With this circuit configuration shown in FIG. 17, the decoders can be laid out in a line in addition to the shift registers and latches, as shown in FIG. 18. This layout can produce on the element board a space 1810 for laying out, e.g., a functional circuit for example, for stabilizing a voltage or current.

However, when the time division number N is small, the shift register layout area 1805 cannot be kept large. The relationship between the division number and the shift register+latch circuit layout area 1805 will be examined.
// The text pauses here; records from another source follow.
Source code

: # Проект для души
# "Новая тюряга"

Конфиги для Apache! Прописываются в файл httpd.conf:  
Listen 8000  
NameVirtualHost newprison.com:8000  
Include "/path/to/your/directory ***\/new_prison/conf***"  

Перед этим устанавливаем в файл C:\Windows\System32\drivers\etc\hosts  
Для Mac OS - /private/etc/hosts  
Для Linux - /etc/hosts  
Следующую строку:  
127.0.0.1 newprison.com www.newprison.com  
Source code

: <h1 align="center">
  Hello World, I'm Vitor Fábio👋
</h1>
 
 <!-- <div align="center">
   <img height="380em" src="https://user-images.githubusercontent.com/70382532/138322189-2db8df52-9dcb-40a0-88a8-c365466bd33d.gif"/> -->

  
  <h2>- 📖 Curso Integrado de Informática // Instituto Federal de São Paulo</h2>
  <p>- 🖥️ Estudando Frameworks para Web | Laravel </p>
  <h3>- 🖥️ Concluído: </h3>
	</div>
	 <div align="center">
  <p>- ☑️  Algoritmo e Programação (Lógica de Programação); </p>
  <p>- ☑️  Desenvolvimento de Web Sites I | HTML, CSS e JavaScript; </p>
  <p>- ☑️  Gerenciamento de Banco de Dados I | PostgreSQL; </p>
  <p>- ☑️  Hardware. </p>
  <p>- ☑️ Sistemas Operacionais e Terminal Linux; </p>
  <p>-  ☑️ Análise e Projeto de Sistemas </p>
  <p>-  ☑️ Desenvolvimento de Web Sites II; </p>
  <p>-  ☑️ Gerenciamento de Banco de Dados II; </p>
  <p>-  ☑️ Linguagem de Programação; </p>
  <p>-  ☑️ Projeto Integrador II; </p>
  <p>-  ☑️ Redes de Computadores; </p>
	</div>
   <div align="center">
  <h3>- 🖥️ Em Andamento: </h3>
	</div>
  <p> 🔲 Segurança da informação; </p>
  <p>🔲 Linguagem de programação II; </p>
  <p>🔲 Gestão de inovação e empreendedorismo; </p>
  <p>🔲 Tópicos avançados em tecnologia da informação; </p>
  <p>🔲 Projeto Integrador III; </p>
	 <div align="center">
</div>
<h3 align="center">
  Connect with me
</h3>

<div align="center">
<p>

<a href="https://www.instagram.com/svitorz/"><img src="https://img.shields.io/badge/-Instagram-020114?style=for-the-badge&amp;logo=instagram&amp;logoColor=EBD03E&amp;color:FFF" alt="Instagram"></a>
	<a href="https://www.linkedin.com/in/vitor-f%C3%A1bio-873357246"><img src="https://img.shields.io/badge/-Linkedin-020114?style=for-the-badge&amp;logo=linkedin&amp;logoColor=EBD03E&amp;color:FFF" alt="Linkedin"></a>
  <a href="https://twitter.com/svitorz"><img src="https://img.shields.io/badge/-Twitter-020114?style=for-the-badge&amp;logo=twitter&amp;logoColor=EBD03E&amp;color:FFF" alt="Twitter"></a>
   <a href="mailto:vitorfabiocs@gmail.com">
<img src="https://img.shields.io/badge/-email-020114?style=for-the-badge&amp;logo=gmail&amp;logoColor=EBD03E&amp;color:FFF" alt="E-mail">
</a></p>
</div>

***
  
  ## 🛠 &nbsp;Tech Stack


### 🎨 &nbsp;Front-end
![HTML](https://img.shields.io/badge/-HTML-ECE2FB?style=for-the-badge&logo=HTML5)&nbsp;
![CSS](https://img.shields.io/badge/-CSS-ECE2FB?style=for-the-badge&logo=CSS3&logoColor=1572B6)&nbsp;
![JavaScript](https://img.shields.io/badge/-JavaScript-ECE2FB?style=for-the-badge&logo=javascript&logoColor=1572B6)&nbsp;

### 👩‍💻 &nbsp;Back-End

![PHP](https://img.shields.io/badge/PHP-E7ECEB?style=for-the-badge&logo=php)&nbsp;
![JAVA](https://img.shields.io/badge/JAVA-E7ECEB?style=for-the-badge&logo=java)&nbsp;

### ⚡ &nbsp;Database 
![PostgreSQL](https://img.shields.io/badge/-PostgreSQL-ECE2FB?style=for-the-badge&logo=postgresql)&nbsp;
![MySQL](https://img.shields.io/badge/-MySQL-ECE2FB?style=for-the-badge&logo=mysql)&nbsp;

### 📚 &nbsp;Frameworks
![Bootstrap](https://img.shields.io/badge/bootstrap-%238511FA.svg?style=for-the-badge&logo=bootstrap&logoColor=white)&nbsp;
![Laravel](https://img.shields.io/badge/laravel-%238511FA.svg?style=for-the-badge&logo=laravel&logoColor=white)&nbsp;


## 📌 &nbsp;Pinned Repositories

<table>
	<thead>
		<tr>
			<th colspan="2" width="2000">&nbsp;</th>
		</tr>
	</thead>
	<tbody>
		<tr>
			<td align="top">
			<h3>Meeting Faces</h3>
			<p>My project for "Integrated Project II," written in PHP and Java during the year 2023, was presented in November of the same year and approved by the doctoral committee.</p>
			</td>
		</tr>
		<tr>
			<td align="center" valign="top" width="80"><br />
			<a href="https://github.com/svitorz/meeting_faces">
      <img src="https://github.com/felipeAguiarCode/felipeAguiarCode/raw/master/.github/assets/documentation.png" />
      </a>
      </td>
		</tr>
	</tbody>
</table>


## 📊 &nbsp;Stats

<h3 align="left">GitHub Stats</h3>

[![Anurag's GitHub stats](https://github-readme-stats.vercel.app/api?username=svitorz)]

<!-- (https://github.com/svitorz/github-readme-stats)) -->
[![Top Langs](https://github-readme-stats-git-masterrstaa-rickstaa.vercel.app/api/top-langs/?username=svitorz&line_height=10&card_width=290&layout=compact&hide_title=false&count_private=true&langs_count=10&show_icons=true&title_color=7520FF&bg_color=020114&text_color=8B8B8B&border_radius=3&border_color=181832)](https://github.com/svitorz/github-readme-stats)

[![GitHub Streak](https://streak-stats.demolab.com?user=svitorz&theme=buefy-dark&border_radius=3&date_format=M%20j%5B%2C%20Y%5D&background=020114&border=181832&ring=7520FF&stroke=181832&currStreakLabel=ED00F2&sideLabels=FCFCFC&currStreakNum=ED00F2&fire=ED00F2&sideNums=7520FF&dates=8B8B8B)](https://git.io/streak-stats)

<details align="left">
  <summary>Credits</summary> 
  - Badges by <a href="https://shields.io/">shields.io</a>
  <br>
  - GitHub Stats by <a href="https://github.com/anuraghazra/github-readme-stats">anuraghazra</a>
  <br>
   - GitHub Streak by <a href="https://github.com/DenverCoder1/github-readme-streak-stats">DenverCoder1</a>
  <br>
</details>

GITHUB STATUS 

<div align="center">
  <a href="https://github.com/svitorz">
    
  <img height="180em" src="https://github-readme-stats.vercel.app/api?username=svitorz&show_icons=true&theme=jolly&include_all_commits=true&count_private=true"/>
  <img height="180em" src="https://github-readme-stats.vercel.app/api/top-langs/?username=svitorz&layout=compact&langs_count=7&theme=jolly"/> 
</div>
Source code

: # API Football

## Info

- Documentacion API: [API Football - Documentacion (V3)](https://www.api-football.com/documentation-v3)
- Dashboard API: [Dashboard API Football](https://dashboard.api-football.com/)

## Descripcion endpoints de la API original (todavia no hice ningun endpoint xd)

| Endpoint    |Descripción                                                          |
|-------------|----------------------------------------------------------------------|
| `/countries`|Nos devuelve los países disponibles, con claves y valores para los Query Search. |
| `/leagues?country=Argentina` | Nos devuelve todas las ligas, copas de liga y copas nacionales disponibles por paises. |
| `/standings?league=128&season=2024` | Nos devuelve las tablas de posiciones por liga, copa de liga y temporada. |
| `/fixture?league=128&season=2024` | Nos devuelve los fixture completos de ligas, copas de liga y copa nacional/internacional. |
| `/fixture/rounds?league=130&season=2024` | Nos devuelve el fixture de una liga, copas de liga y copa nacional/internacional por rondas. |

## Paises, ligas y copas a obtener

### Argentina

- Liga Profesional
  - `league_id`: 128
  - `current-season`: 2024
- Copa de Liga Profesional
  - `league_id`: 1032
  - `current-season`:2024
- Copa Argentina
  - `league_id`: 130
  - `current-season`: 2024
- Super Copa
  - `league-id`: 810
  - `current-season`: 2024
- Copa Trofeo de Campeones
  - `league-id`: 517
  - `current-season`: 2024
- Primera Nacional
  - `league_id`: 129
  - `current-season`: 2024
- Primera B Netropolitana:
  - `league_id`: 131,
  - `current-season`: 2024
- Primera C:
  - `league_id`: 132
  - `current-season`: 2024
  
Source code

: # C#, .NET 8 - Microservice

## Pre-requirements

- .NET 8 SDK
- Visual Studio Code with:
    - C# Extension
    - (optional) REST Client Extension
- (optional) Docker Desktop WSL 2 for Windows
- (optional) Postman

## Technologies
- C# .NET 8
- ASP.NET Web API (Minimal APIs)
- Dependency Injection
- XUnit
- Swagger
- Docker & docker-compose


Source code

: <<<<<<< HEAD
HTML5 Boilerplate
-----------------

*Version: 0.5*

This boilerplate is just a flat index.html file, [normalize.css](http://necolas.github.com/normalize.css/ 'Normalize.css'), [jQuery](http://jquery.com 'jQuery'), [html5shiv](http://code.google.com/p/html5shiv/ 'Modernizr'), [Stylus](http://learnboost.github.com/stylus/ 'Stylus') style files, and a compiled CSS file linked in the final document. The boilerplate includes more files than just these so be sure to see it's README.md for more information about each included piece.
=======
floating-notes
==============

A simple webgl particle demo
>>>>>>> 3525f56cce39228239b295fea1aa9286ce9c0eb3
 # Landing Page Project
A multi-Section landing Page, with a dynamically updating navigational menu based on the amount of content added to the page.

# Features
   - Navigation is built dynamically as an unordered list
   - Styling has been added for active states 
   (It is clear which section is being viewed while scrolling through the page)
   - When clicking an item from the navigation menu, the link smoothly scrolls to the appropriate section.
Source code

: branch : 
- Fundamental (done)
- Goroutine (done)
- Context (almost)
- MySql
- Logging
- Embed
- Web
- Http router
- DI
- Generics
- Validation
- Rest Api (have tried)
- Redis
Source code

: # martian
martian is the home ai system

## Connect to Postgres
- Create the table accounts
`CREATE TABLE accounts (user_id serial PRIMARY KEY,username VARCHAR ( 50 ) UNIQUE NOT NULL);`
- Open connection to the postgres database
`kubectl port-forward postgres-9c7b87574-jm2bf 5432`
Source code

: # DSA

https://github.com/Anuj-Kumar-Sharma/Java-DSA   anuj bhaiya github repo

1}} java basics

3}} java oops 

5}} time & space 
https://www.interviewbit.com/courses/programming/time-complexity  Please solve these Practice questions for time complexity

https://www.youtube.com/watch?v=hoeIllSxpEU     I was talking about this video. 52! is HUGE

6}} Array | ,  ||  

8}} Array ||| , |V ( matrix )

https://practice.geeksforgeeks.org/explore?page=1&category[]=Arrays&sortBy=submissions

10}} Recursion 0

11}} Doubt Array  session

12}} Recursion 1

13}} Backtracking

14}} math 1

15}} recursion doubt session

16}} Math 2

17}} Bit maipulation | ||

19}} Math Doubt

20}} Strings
For example, when 256 heaters are laid out at a pitch of 600 dpi and the time division number N is 16, the number M of groups is 16, and the width of one group in the longitudinal direction of the element board is about 0.68 mm. However, when the time division number N is as half as 8, the number of groups is 32, and the width of one group is halved to about 0.34 mm.

However, the time division number N=8 means that the number of necessary decoders is also 8 which is half the number of decoders for the time division number=16. Only one decoder suffices to be inserted for four shift registers, and decoders can be laid out within the layout area 1805 even at a small width.

The layout efficiency greatly changes depending on the time division number N, the number M of groups, the heater density, the number of heaters, and the layout area ratio of the shift register to the decoder.

FIG. 19 is a table showing the relationship between the number of shift registers (SRs), the number of decoders (DECs), and the total area (ratio) when the number of heaters is 256, the pitch is 600 dpi, the layout area ratio of the shift register to the decoder is 2:1, and the time division number N and the number M of groups are changed. FIG. 20 is a graph showing the relationship between N, M, and the total area in FIG. 19. As is apparent from FIGS. 19 and 20, the time division number N=16 and the number M of groups=16 exhibit the highest layout efficiency.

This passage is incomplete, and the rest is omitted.